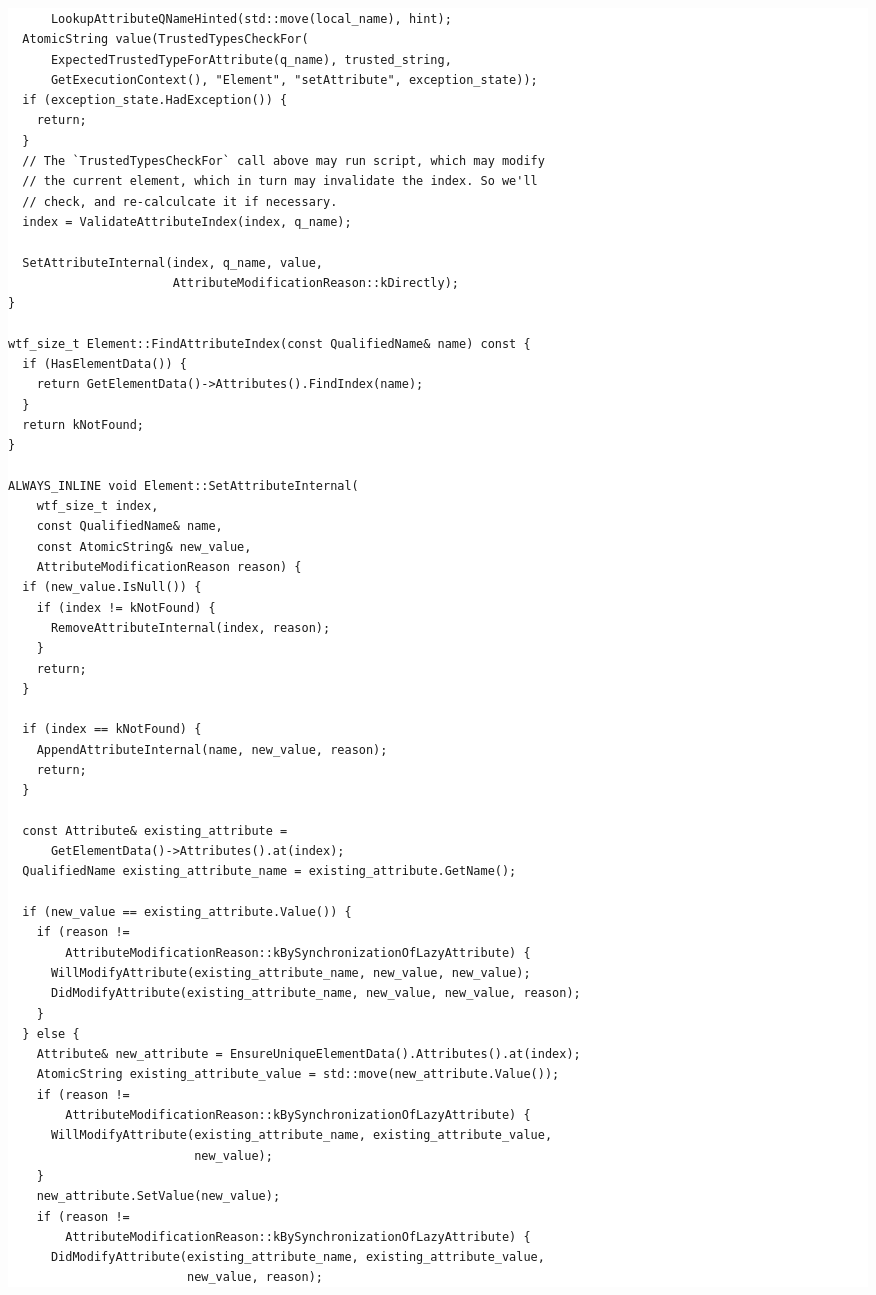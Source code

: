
 ```
      LookupAttributeQNameHinted(std::move(local_name), hint);
  AtomicString value(TrustedTypesCheckFor(
      ExpectedTrustedTypeForAttribute(q_name), trusted_string,
      GetExecutionContext(), "Element", "setAttribute", exception_state));
  if (exception_state.HadException()) {
    return;
  }
  // The `TrustedTypesCheckFor` call above may run script, which may modify
  // the current element, which in turn may invalidate the index. So we'll
  // check, and re-calculcate it if necessary.
  index = ValidateAttributeIndex(index, q_name);

  SetAttributeInternal(index, q_name, value,
                       AttributeModificationReason::kDirectly);
}

wtf_size_t Element::FindAttributeIndex(const QualifiedName& name) const {
  if (HasElementData()) {
    return GetElementData()->Attributes().FindIndex(name);
  }
  return kNotFound;
}

ALWAYS_INLINE void Element::SetAttributeInternal(
    wtf_size_t index,
    const QualifiedName& name,
    const AtomicString& new_value,
    AttributeModificationReason reason) {
  if (new_value.IsNull()) {
    if (index != kNotFound) {
      RemoveAttributeInternal(index, reason);
    }
    return;
  }

  if (index == kNotFound) {
    AppendAttributeInternal(name, new_value, reason);
    return;
  }

  const Attribute& existing_attribute =
      GetElementData()->Attributes().at(index);
  QualifiedName existing_attribute_name = existing_attribute.GetName();

  if (new_value == existing_attribute.Value()) {
    if (reason !=
        AttributeModificationReason::kBySynchronizationOfLazyAttribute) {
      WillModifyAttribute(existing_attribute_name, new_value, new_value);
      DidModifyAttribute(existing_attribute_name, new_value, new_value, reason);
    }
  } else {
    Attribute& new_attribute = EnsureUniqueElementData().Attributes().at(index);
    AtomicString existing_attribute_value = std::move(new_attribute.Value());
    if (reason !=
        AttributeModificationReason::kBySynchronizationOfLazyAttribute) {
      WillModifyAttribute(existing_attribute_name, existing_attribute_value,
                          new_value);
    }
    new_attribute.SetValue(new_value);
    if (reason !=
        AttributeModificationReason::kBySynchronizationOfLazyAttribute) {
      DidModifyAttribute(existing_attribute_name, existing_attribute_value,
                         new_value, reason);
```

================

#### [TASK DIRECTIONS]
The answer should consist of every line above in which "Attributes" appears.

#### [EXERCISE RESULT]
    return GetElementData()->Attributes().FindIndex(name);
      GetElementData()->Attributes().at(index);
    Attribute& new_attribute = EnsureUniqueElementData().Attributes().at(index);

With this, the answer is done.